Syrian state television quoted the army as saying several rockets were fired from an area near Lake Tiberias in northern Israel just after midnight which landed in the compound of the airport, a major facility for elite Republican Guards.
"Syrian army command and armed forces warn Israel of the repercussions of the flagrant attack and stresses its continued fight against [this] terrorism," the army command said in a statement.
The statement did not disclose if there were any casualties, but said the rockets caused a fire. Earlier, state television said several major explosions hit Mezzeh military airport compound near Damascus and ambulances were rushed to the area, without giving details.

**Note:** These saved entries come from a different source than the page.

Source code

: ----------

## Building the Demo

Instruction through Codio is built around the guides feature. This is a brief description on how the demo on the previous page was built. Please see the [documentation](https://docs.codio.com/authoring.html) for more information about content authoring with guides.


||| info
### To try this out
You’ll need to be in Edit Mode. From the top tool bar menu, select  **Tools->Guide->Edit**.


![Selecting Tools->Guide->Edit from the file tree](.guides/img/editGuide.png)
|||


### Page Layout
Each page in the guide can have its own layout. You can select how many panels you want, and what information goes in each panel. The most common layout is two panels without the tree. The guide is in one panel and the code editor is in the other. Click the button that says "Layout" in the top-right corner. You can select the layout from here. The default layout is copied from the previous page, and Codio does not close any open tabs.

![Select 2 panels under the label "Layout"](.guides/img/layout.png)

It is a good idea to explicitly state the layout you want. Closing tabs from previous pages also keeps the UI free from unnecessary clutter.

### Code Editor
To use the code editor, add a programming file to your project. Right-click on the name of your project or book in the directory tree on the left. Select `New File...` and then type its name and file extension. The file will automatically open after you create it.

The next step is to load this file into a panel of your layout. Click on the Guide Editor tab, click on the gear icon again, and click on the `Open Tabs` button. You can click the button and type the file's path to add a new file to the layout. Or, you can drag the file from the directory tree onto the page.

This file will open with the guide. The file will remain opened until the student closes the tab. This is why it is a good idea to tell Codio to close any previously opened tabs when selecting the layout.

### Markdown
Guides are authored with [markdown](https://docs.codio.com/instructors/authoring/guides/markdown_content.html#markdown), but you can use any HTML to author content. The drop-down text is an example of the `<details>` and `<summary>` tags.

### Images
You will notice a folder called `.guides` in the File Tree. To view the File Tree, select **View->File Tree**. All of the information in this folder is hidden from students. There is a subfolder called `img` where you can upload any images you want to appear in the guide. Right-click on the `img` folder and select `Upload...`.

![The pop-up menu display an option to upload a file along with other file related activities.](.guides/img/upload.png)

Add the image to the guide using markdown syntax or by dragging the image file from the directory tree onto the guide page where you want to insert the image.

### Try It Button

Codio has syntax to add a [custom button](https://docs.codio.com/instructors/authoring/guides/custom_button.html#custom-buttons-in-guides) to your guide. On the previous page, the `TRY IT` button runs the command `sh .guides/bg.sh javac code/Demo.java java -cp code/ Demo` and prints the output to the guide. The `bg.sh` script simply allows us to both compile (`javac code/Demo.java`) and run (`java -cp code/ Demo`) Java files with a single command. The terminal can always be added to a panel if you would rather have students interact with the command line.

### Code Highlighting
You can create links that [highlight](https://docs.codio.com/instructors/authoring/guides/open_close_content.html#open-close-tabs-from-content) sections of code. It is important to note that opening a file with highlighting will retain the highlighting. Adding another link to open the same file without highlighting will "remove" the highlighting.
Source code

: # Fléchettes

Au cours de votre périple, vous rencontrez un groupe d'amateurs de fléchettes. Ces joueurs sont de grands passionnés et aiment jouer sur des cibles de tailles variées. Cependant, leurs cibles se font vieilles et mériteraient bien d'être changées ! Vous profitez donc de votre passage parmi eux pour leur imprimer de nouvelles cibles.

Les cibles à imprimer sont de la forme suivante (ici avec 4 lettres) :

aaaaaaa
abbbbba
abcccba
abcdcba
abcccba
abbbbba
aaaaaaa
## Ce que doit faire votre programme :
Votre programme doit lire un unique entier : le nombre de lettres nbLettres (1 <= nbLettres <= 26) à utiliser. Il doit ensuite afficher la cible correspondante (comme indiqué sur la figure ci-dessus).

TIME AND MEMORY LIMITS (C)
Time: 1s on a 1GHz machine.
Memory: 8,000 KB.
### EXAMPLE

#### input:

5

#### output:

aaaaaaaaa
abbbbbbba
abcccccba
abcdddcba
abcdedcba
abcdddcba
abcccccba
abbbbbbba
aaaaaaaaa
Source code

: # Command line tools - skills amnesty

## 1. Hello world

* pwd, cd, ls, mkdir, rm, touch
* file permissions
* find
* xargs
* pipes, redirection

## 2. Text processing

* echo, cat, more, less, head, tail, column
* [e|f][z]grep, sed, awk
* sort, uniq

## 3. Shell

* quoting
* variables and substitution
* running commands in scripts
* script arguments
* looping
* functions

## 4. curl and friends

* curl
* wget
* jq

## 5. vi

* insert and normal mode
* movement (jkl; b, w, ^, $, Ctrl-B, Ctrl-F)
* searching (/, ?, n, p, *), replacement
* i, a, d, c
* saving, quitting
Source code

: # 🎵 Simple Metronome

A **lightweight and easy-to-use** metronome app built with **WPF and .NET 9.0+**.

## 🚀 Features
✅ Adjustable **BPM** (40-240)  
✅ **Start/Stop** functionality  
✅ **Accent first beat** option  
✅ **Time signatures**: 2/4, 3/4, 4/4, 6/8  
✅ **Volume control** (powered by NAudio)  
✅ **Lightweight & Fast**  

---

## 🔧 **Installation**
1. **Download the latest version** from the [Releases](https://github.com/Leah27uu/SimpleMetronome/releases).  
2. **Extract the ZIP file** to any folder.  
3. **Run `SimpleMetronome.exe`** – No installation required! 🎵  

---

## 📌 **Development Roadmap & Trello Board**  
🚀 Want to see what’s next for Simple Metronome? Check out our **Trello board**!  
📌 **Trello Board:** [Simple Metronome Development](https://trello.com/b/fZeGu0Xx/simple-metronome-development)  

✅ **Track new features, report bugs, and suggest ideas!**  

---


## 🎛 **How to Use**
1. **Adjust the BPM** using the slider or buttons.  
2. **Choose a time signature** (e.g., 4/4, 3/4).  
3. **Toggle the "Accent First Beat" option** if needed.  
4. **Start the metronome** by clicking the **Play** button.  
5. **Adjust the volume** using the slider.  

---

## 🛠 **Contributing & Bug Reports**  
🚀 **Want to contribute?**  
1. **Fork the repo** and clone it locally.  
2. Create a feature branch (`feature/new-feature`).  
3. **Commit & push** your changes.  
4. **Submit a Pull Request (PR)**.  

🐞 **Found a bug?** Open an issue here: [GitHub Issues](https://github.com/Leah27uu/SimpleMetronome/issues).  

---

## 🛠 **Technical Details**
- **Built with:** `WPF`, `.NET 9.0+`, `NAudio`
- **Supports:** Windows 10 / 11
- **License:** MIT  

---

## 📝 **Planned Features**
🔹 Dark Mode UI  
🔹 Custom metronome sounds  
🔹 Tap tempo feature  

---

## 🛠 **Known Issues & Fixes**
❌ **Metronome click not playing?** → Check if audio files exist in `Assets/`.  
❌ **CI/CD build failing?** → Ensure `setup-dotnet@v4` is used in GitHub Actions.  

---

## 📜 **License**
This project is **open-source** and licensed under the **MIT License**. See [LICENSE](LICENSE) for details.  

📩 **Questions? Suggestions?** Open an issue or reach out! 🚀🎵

The airport, southwest of the capital, had been a base used to fire rockets at former rebel-held areas in the suburbs of Damascus.
It was the third such Israeli strike into Syria recently, according to the Syrian government.
On Dec. 7, the Syrian government reported Israel fired surface-to-surface missiles that also struck near Mezzeh airport. A week earlier, state news said Israeli jets fired two missiles from Lebanese airspace toward the outskirts of Damascus, in the Sabboura area.
The Israeli military has declined to comment on those incidents, and there was no immediate comment on Friday's attack.
Suspected suicide bombing
The allegations come after a powerful blast caused by a suspected suicide bomber in a heavily policed district of the Syrian capital killed at least seven people on Thursday, following an airstrike northern Aleppo province that killed at least six civilians.
A police source was quoted by state television as saying a suicide bomber blew himself in the Kafr Sousa neighbourhood, where some of Syria's main security installations are located.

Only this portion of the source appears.